Recensione di: Parla con lei
Pedro Almodovar è uno di quei registi a cui si concede di andare oltre: oltre le regole, oltre la morale, oltre le convenzioni, oltre lo status quo della società. Questa è una caratteristica che non tutti si possono permettere, forse solo i più grandi autori.
“Parla con lei” è forse il film capolavoro del regista spagnolo. Una storia forte, ai limiti dello shock. I sentimenti in questa pellicola si intrecciano così come le varie storie e lo spettatore entra in empatia con ogni singolo personaggio, riuscendo a perdonare tutto, dalle azioni più folli, a quelle più esasperate.
Raccontare la trama è quasi impossibile. Sì, è vero che c’è una storia principale, ma i sub plot sono talmente tanti e così ricchi di bellezza che si rischierebbe di rovinare tutta la poesia del film con troppe parole inadeguate. I temi si susseguono uno dietro l’altro: la solitudine umana, il ricordo, l’amore, l’indecifrabile futuro… il tutto raccontato con maestria, in situazioni e dialoghi paradossali. Le due protagoniste sono in coma, quindi in pratica agiscono e comunicano senza parole, con il loro corpo esanime.
“Parla con me” è un decalogo di sceneggiatura, regia, montaggio. Tutto procede con un denominatore comune: la follia umana, dunque il tutto è giocato sul filo del rasoio. Bastava una piccola sbavatura per rendere la pellicola retorica, ma Almodovar è un vero regista e non fa errori.
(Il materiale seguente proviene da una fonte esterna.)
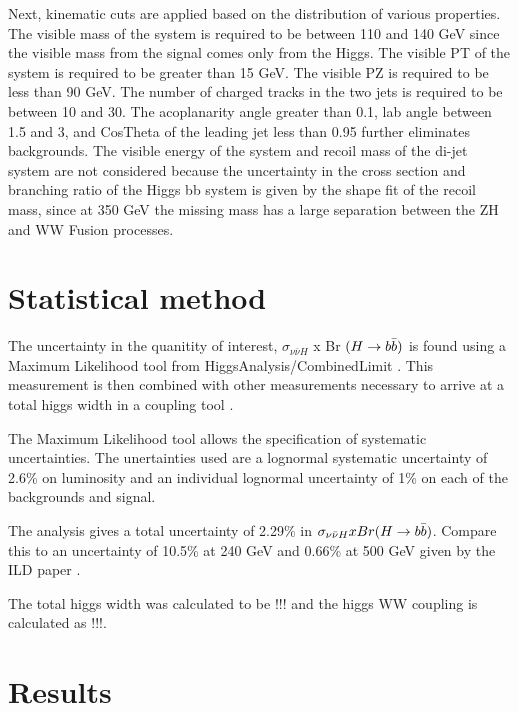 \documentclass[preprintnumbers,nofootinbib,noshowpacs,eqsecnum,prd,superscriptaddress,letterpaper]{revtex4}
\begin{document}
Next, kinematic cuts are applied based on the distribution of various properties. The visible mass of the system is required to be between 110 and 140 GeV since the visible mass from the signal comes only from the Higgs. The visible PT of the system is required to be greater than 15 GeV. The visible PZ is required to be less than 90 GeV. The number of charged tracks in the two jets is required to be between 10 and 30. The acoplanarity angle greater than 0.1, lab angle between 1.5 and 3, and CosTheta of the leading jet less than 0.95 further eliminates backgrounds. The visible energy of the system and recoil mass of the di-jet system are not considered because the uncertainty in the cross section and branching ratio of the Higgs bb system is given by the shape fit of the recoil mass, since at 350 GeV the missing mass has a large separation between the ZH and WW Fusion processes. 

\section{Statistical method}
\label{sec:method}

The uncertainty in the quanitity of interest, $\sigma_{\nu\bar{\nu}H}$ x Br $(H \rightarrow b\bar{b})$ is found using a Maximum Likelihood tool from HiggsAnalysis/CombinedLimit \cite{higgsanalysis}. This measurement is then combined with other measurements necessary to arrive at a total higgs width in a coupling tool \cite{couplingtool}.

The Maximum Likelihood tool allows the specification of systematic uncertainties. The unertainties used are a lognormal systematic uncertainty of 2.6\% on luminosity and an individual lognormal uncertainty of 1\% on each of the backgrounds and signal.

The analysis gives a total uncertainty of 2.29\% in $\sigma_{\nu\bar{\nu}H} x Br(H \rightarrow b\bar{b})$. Compare this to an uncertainty of 10.5\% at 240 GeV and 0.66\% at 500 GeV given by the ILD paper \cite{ILD}.

The total higgs width was calculated to be !!! and the higgs WW coupling is calculated as !!!.

\section{Results}
\label{sec:results}
\end{document}
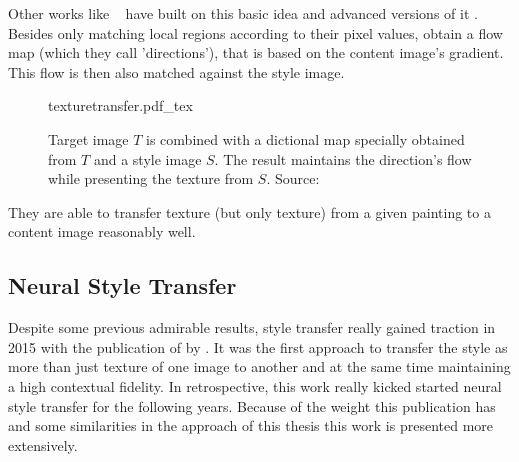 Other works like \citeauthor*{texturetransfer}~\cite{texturetransfer} have built on this basic idea and advanced versions of it \cite{fasttexturetransfer} \cite{texturetransfer}.
Besides only matching local regions according to their pixel values, \citeauthor*{texturetransfer} obtain a flow map (which they call 'directions'), that is based on the content image's gradient.
This flow is then also matched against the style image.
\begin{figure}
    \begin{tiny}
    \def\svgwidth{\textwidth}
    {texturetransfer.pdf_tex}
    \end{tiny}
    \caption{Target image $T$ is combined with a dictional map specially obtained from $T$ and a style image  $S$. The result maintains the direction's flow while presenting the texture from $S$. Source:~\cite{texturetransfer}}
\end{figure}
They are able to transfer texture (but only texture) from a given painting to a content image reasonably well.





\subsection{Neural Style Transfer}
Despite some previous admirable results\cite{texturetransfer}, style transfer really gained traction in 2015 with the publication of  by \citeauthor*{gatys}.
It was the first approach to transfer the style as more than just texture of one image to another and at the same time maintaining a high contextual fidelity.
In retrospective, this work really kicked started neural style transfer for the following years.
Because of the weight this publication has and some similarities in the approach of this thesis this work is presented more extensively.



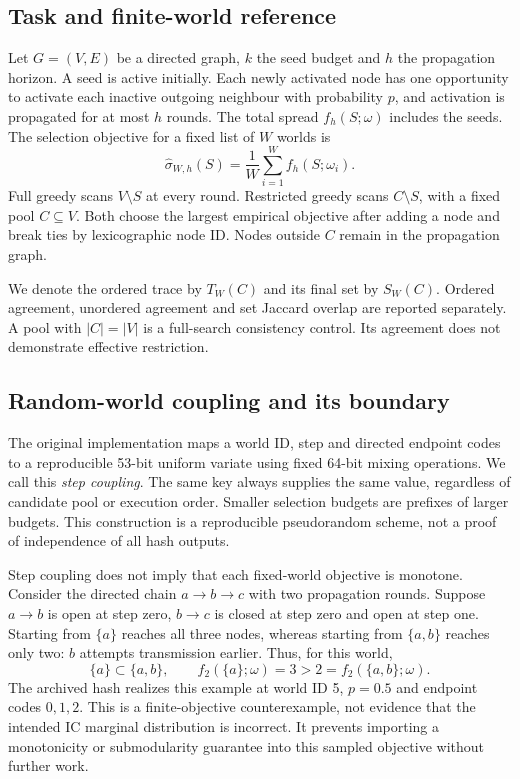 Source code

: \subsection{Task and finite-world reference}
Let $G=(V,E)$ be a directed graph, $k$ the seed budget and $h$ the propagation horizon. A seed is active initially. Each newly activated node has one opportunity to activate each inactive outgoing neighbour with probability $p$, and activation is propagated for at most $h$ rounds. The total spread $f_h(S;\omega)$ includes the seeds. The selection objective for a fixed list of $W$ worlds is
\begin{equation}
\widehat\sigma_{W,h}(S)=\frac{1}{W}\sum_{i=1}^{W}f_h(S;\omega_i).
\end{equation}
Full greedy scans $V\setminus S$ at every round. Restricted greedy scans $C\setminus S$, with a fixed pool $C\subseteq V$. Both choose the largest empirical objective after adding a node and break ties by lexicographic node ID. Nodes outside $C$ remain in the propagation graph.

We denote the ordered trace by $T_W(C)$ and its final set by $S_W(C)$. Ordered agreement, unordered agreement and set Jaccard overlap are reported separately. A pool with $|C|=|V|$ is a full-search consistency control. Its agreement does not demonstrate effective restriction.

\subsection{Random-world coupling and its boundary}\label{sec:coupling}
The original implementation maps a world ID, step and directed endpoint codes to a reproducible 53-bit uniform variate using fixed 64-bit mixing operations. We call this \emph{step coupling}. The same key always supplies the same value, regardless of candidate pool or execution order. Smaller selection budgets are prefixes of larger budgets. This construction is a reproducible pseudorandom scheme, not a proof of independence of all hash outputs.

Step coupling does not imply that each fixed-world objective is monotone. Consider the directed chain $a\rightarrow b\rightarrow c$ with two propagation rounds. Suppose $a\rightarrow b$ is open at step zero, $b\rightarrow c$ is closed at step zero and open at step one. Starting from $\{a\}$ reaches all three nodes, whereas starting from $\{a,b\}$ reaches only two: $b$ attempts transmission earlier. Thus, for this world,
\begin{equation}
\{a\}\subset\{a,b\},\qquad f_2(\{a\};\omega)=3>2=f_2(\{a,b\};\omega).
\end{equation}
The archived hash realizes this example at world ID 5, $p=0.5$ and endpoint codes $0,1,2$. This is a finite-objective counterexample, not evidence that the intended IC marginal distribution is incorrect. It prevents importing a monotonicity or submodularity guarantee into this sampled objective without further work.

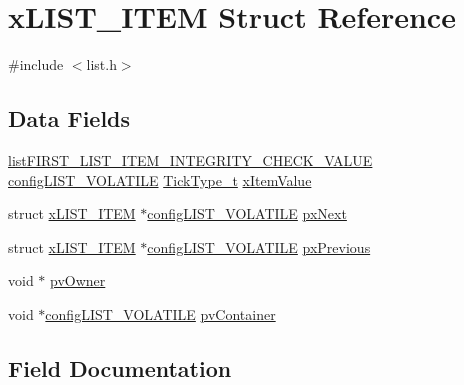 \hypertarget{structx_l_i_s_t___i_t_e_m}{}\section{x\+L\+I\+S\+T\+\_\+\+I\+T\+EM Struct Reference}
\label{structx_l_i_s_t___i_t_e_m}


{\ttfamily \#include $<$list.\+h$>$}

\subsection*{Data Fields}
\begin{DoxyCompactItemize}
\item 
\mbox{\hyperlink{list_8h_a3611bd5d5d87cb26ac1dc7a4852b94a0}{list\+F\+I\+R\+S\+T\+\_\+\+L\+I\+S\+T\+\_\+\+I\+T\+E\+M\+\_\+\+I\+N\+T\+E\+G\+R\+I\+T\+Y\+\_\+\+C\+H\+E\+C\+K\+\_\+\+V\+A\+L\+UE}} \mbox{\hyperlink{list_8h_a2d5de557c5561c8980d1bf51d87d8cba}{config\+L\+I\+S\+T\+\_\+\+V\+O\+L\+A\+T\+I\+LE}} \mbox{\hyperlink{portmacro_8h_aa69c48c6e902ce54f70886e6573c92a9}{Tick\+Type\+\_\+t}} \mbox{\hyperlink{structx_l_i_s_t___i_t_e_m_aa6f3caf3e73107fb0da6fede4b06f104}{x\+Item\+Value}}
\item 
struct \mbox{\hyperlink{structx_l_i_s_t___i_t_e_m}{x\+L\+I\+S\+T\+\_\+\+I\+T\+EM}} $\ast$\mbox{\hyperlink{list_8h_a2d5de557c5561c8980d1bf51d87d8cba}{config\+L\+I\+S\+T\+\_\+\+V\+O\+L\+A\+T\+I\+LE}} \mbox{\hyperlink{structx_l_i_s_t___i_t_e_m_a77927cd93dda0c59b3855aca58881ca1}{px\+Next}}
\item 
struct \mbox{\hyperlink{structx_l_i_s_t___i_t_e_m}{x\+L\+I\+S\+T\+\_\+\+I\+T\+EM}} $\ast$\mbox{\hyperlink{list_8h_a2d5de557c5561c8980d1bf51d87d8cba}{config\+L\+I\+S\+T\+\_\+\+V\+O\+L\+A\+T\+I\+LE}} \mbox{\hyperlink{structx_l_i_s_t___i_t_e_m_a0294e93ecc18bcdb723038af1027505d}{px\+Previous}}
\item 
void $\ast$ \mbox{\hyperlink{structx_l_i_s_t___i_t_e_m_aeb54d184fbcccb5748e66cb2426e3b3f}{pv\+Owner}}
\item 
void $\ast$\mbox{\hyperlink{list_8h_a2d5de557c5561c8980d1bf51d87d8cba}{config\+L\+I\+S\+T\+\_\+\+V\+O\+L\+A\+T\+I\+LE}} \mbox{\hyperlink{structx_l_i_s_t___i_t_e_m_a0a7b95bc338d7d9df18e10607893d103}{pv\+Container}}
\end{DoxyCompactItemize}


\subsection{Field Documentation}
\mbox{\label{structx_l_i_s_t___i_t_e_m_a0a7b95bc338d7d9df18e10607893d103}} 
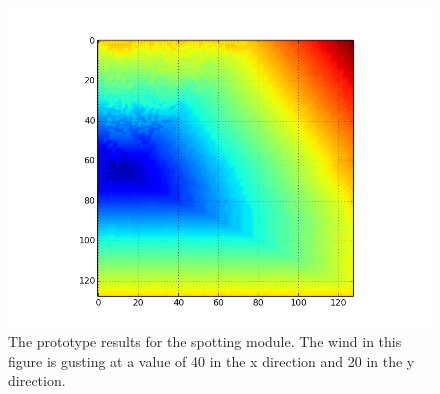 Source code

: \begin{figure}%
\centering
  \includegraphics[height=.38\textheight]{figures/results/spot_40_40.png}
  \caption{The prototype results for the spotting module. The wind in this figure is gusting at a value of 40 in the x direction and 20 in the y direction.}
  \label{fig:spot_40_20}
\end{figure}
Ciò che piace della pellicola, agli spettatori più aperti mentalmente, è che non si può condannare nessuno, perché tutti i personaggi agiscono per una determinata motivazione, che spinge l’osservatore a quel perdono misericordioso, che la Chiesa Cattolica ogni tanto dimentica. Non è un film provocatorio, anche perché alla fine chi sbaglia, paga.
La critiche al massimo vanno fatte tutte ad Almodovar perché dopo “Parla con lei” non è più riuscito a dimostrare più la sua grandezza, regalando al suo pubblico pellicole di serie B.